◆ Exercise objective: Retype every entry precisely and keep each line whole.

___ Records provided

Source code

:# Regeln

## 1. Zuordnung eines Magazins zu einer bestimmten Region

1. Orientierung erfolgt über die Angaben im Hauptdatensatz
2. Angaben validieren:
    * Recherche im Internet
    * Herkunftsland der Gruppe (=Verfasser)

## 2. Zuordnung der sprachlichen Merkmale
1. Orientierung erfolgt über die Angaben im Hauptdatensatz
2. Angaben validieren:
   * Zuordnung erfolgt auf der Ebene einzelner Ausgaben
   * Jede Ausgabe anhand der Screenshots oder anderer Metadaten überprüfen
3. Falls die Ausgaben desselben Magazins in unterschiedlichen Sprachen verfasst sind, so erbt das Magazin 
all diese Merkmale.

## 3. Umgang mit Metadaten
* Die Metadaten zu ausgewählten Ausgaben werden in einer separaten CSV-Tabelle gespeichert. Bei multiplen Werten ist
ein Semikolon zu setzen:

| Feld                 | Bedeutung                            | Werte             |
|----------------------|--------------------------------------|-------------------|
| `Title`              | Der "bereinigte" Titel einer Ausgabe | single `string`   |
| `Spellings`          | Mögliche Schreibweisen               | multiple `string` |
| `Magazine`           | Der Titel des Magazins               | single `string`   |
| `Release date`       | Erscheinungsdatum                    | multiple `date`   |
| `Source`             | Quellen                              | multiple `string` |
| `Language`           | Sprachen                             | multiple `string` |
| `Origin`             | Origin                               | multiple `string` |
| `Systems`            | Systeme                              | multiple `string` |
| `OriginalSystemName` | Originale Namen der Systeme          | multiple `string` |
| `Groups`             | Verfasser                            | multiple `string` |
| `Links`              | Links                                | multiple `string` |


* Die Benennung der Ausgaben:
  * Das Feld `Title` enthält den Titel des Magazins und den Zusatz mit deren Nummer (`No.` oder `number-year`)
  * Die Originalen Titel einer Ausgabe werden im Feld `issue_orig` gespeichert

______

◆ Task solution:
Source code

:# Regeln

## 1. Zuordnung eines Magazins zu einer bestimmten Region

1. Orientierung erfolgt über die Angaben im Hauptdatensatz
2. Angaben validieren:
    * Recherche im Internet
    * Herkunftsland der Gruppe (=Verfasser)

## 2. Zuordnung der sprachlichen Merkmale
1. Orientierung erfolgt über die Angaben im Hauptdatensatz
2. Angaben validieren:
   * Zuordnung erfolgt auf der Ebene einzelner Ausgaben
   * Jede Ausgabe anhand der Screenshots oder anderer Metadaten überprüfen
3. Falls die Ausgaben desselben Magazins in unterschiedlichen Sprachen verfasst sind, so erbt das Magazin 
all diese Merkmale.

## 3. Umgang mit Metadaten
* Die Metadaten zu ausgewählten Ausgaben werden in einer separaten CSV-Tabelle gespeichert. Bei multiplen Werten ist
ein Semikolon zu setzen:

| Feld                 | Bedeutung                            | Werte             |
|----------------------|--------------------------------------|-------------------|
| `Title`              | Der "bereinigte" Titel einer Ausgabe | single `string`   |
| `Spellings`          | Mögliche Schreibweisen               | multiple `string` |
| `Magazine`           | Der Titel des Magazins               | single `string`   |
| `Release date`       | Erscheinungsdatum                    | multiple `date`   |
| `Source`             | Quellen                              | multiple `string` |
| `Language`           | Sprachen                             | multiple `string` |
| `Origin`             | Origin                               | multiple `string` |
| `Systems`            | Systeme                              | multiple `string` |
| `OriginalSystemName` | Originale Namen der Systeme          | multiple `string` |
| `Groups`             | Verfasser                            | multiple `string` |
| `Links`              | Links                                | multiple `string` |


* Die Benennung der Ausgaben:
  * Das Feld `Title` enthält den Titel des Magazins und den Zusatz mit deren Nummer (`No.` oder `number-year`)
  * Die Originalen Titel einer Ausgabe werden im Feld `issue_orig` gespeichert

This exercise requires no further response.